=== AIM OF THE EXERCISE ===
Which lines in the entries below contain the string "small"? Show each of them in full.

=== DATA EXCERPTS ===
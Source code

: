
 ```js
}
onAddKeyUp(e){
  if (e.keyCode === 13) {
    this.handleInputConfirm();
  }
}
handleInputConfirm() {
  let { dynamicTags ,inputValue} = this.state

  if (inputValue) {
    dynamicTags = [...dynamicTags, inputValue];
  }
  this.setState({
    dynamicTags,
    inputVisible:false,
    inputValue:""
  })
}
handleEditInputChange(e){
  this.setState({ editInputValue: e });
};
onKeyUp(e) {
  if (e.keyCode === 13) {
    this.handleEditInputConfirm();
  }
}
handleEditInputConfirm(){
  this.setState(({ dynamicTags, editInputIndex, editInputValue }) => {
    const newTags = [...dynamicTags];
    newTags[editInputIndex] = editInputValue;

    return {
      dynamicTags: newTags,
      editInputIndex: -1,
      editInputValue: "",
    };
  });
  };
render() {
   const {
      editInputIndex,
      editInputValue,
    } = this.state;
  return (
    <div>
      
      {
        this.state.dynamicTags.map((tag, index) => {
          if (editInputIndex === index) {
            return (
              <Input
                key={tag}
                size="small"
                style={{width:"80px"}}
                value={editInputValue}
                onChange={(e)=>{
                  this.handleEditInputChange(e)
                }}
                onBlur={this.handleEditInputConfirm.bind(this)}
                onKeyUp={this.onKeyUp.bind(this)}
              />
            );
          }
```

---

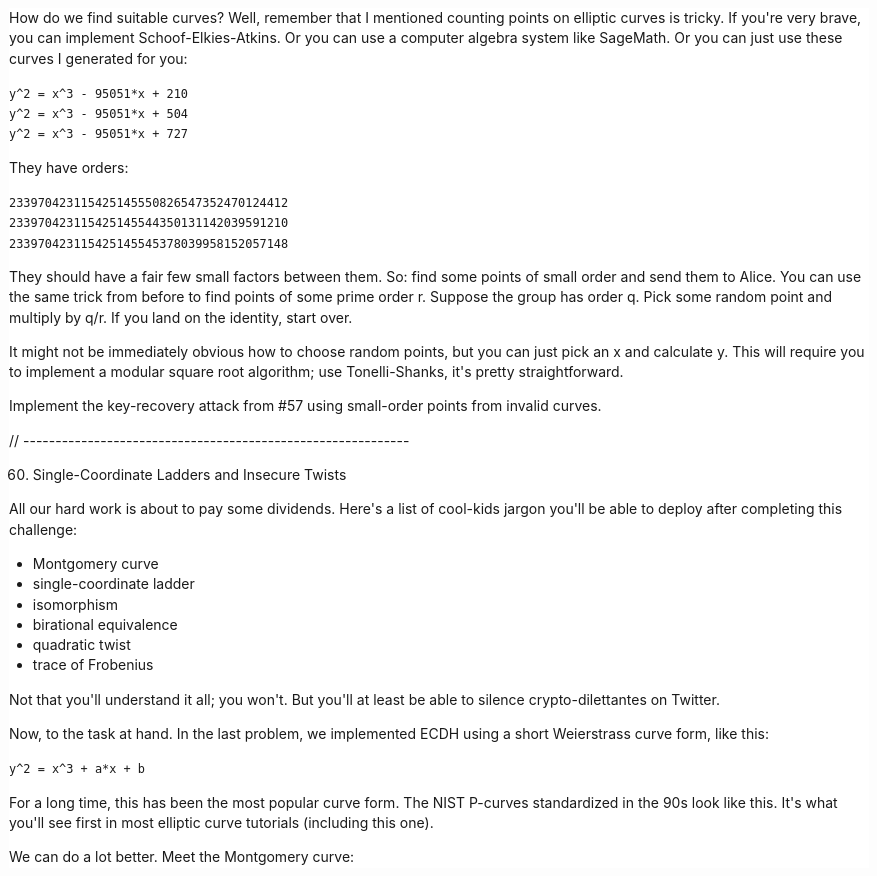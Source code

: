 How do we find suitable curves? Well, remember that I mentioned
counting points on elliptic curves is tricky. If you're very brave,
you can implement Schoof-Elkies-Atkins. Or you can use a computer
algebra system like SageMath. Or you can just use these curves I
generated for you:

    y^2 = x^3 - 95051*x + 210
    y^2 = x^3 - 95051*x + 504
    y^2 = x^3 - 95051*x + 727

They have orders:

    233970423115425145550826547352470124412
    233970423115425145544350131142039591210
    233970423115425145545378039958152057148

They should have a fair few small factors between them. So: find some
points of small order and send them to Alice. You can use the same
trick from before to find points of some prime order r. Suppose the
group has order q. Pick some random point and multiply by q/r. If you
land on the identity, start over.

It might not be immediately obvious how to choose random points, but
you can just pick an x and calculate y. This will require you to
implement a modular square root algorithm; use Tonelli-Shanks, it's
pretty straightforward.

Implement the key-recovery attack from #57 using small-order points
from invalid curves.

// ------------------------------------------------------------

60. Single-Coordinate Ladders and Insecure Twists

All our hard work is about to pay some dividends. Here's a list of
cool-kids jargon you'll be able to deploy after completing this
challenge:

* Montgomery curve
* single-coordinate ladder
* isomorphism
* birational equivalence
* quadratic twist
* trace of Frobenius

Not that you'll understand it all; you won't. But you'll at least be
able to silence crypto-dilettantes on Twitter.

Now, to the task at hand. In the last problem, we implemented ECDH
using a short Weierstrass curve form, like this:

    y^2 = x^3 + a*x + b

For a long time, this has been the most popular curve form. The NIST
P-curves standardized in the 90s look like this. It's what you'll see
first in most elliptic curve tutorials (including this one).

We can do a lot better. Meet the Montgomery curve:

=== YOUR SOLUTION ===
                size="small"
They should have a fair few small factors between them. So: find some
points of small order and send them to Alice. You can use the same
Implement the key-recovery attack from #57 using small-order points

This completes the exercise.